_INSTRUCTIONS FOR THE TASK_
Return, exactly, the line that contains "where \(\Phi_g\) is" together with all lines after it to the end of the entries, and no further lines.

Stored records
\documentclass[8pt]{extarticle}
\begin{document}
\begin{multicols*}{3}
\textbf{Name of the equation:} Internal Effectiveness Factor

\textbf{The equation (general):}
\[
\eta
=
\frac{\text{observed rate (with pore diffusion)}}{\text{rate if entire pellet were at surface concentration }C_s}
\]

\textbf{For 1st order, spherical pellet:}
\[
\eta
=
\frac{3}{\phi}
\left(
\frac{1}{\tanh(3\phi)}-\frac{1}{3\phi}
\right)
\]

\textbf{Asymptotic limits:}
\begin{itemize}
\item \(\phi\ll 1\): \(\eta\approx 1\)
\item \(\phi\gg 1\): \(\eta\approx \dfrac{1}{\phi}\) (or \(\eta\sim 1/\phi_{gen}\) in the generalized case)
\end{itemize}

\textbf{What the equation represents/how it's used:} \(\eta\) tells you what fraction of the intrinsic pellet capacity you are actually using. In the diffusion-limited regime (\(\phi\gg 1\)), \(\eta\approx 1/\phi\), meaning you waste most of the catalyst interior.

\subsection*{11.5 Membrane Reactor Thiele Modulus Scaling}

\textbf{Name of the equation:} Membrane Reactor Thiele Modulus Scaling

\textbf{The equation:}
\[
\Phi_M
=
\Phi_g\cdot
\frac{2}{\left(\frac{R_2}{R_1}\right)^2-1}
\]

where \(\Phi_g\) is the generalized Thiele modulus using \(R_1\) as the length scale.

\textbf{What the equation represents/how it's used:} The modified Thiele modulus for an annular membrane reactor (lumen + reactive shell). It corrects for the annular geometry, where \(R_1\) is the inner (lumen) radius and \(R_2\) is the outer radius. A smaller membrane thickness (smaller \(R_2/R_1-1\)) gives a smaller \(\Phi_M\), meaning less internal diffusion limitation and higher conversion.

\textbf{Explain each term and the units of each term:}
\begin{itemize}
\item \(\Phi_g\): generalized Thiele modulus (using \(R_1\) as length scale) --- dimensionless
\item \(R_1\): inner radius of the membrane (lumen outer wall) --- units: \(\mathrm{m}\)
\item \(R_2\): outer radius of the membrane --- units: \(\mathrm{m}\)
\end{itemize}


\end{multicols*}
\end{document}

_ANSWER SPACE_
where \(\Phi_g\) is the generalized Thiele modulus using \(R_1\) as the length scale.

\textbf{What the equation represents/how it's used:} The modified Thiele modulus for an annular membrane reactor (lumen + reactive shell). It corrects for the annular geometry, where \(R_1\) is the inner (lumen) radius and \(R_2\) is the outer radius. A smaller membrane thickness (smaller \(R_2/R_1-1\)) gives a smaller \(\Phi_M\), meaning less internal diffusion limitation and higher conversion.

\textbf{Explain each term and the units of each term:}
\begin{itemize}
\item \(\Phi_g\): generalized Thiele modulus (using \(R_1\) as length scale) --- dimensionless
\item \(R_1\): inner radius of the membrane (lumen outer wall) --- units: \(\mathrm{m}\)
\item \(R_2\): outer radius of the membrane --- units: \(\mathrm{m}\)
\end{itemize}


\end{multicols*}
\end{document}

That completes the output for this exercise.